**WHAT THE EXERCISE ASKS:**
Starting with the line that contains "1.3 Generating the" and stopping after the line that contains "## Programming and Test", return each line below exactly as written, with no others.

**SUPPLIED MATERIAL:**
________________________________________

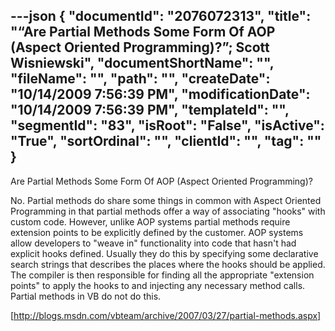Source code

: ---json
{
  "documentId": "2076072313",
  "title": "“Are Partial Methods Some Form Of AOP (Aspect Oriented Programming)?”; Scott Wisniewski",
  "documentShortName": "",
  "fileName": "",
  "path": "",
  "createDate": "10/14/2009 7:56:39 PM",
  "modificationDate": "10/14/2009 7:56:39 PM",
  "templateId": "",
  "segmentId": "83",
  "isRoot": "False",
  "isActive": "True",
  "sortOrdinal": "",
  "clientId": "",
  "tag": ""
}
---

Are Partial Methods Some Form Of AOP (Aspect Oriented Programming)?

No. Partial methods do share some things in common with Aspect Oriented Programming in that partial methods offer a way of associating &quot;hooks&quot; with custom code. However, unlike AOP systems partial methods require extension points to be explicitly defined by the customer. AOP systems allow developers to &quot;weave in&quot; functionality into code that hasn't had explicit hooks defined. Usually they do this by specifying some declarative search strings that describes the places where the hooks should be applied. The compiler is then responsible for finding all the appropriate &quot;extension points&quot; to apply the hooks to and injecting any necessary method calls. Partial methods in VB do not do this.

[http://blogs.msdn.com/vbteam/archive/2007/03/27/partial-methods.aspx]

________________________________________

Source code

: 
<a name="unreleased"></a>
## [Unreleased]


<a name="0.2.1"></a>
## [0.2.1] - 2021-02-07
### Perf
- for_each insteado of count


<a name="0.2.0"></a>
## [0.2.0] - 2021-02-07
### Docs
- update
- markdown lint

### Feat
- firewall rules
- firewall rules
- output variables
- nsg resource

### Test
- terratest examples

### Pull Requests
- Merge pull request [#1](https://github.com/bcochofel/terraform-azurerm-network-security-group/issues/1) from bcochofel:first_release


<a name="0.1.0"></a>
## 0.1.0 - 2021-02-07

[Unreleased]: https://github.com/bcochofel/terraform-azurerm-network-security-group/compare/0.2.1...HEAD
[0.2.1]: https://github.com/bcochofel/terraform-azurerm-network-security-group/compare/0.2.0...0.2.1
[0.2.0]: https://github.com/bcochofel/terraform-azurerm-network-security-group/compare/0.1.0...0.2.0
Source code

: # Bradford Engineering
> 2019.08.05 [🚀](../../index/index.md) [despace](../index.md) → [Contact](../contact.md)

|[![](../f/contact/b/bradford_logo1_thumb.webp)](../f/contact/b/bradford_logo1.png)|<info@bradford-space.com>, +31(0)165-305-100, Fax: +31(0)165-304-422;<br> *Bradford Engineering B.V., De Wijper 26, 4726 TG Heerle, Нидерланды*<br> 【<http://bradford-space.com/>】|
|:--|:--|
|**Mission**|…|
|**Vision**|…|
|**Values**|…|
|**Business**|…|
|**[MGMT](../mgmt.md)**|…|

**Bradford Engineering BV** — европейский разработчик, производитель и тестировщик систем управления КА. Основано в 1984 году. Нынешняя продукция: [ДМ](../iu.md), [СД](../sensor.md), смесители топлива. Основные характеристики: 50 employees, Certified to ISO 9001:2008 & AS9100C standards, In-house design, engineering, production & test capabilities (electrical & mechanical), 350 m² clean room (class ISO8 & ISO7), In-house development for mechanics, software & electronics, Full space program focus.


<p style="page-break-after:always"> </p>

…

________________________________________

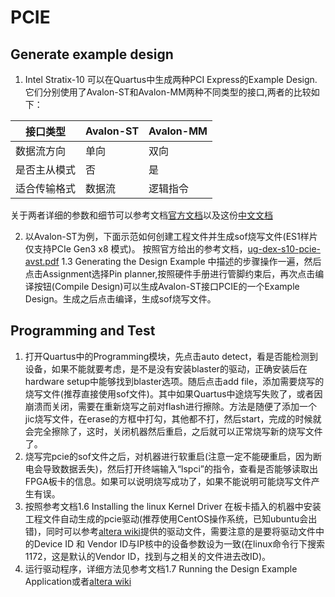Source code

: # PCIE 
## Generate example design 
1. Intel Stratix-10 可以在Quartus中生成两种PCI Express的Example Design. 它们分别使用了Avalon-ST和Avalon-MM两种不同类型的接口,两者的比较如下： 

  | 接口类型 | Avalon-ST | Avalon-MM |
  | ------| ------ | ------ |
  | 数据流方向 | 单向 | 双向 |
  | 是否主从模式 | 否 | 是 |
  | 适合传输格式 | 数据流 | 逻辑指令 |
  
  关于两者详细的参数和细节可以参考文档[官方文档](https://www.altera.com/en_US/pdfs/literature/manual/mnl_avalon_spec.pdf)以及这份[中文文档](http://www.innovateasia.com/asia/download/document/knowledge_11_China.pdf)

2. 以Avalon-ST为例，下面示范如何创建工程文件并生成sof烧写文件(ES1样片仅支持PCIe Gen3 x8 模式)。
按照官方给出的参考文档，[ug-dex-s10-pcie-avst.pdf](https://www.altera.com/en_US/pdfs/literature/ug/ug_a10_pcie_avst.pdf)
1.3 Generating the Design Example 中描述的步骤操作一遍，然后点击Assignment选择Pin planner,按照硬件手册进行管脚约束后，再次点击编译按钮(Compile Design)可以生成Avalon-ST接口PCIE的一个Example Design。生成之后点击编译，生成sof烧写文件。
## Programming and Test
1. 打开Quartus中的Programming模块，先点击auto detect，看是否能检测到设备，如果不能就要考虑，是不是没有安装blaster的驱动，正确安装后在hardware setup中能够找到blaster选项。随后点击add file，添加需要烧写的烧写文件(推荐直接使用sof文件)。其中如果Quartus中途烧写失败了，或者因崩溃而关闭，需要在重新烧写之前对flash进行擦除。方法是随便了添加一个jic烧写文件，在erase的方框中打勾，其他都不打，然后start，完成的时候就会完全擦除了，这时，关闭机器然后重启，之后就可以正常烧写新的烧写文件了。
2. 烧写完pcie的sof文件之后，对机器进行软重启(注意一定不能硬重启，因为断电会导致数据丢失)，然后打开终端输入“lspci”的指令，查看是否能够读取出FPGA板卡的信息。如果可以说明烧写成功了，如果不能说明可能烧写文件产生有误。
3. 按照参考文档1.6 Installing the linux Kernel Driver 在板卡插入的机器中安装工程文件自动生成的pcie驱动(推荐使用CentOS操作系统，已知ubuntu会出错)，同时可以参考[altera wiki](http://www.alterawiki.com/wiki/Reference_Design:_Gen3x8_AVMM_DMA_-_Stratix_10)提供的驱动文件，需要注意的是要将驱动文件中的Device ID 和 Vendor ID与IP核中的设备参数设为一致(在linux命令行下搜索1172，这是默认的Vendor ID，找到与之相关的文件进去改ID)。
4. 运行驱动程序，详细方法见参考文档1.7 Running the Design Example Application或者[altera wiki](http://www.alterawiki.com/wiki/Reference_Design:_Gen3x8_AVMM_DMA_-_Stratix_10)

________________________________________

**TASK SOLUTION:**
1.3 Generating the Design Example 中描述的步骤操作一遍，然后点击Assignment选择Pin planner,按照硬件手册进行管脚约束后，再次点击编译按钮(Compile Design)可以生成Avalon-ST接口PCIE的一个Example Design。生成之后点击编译，生成sof烧写文件。
## Programming and Test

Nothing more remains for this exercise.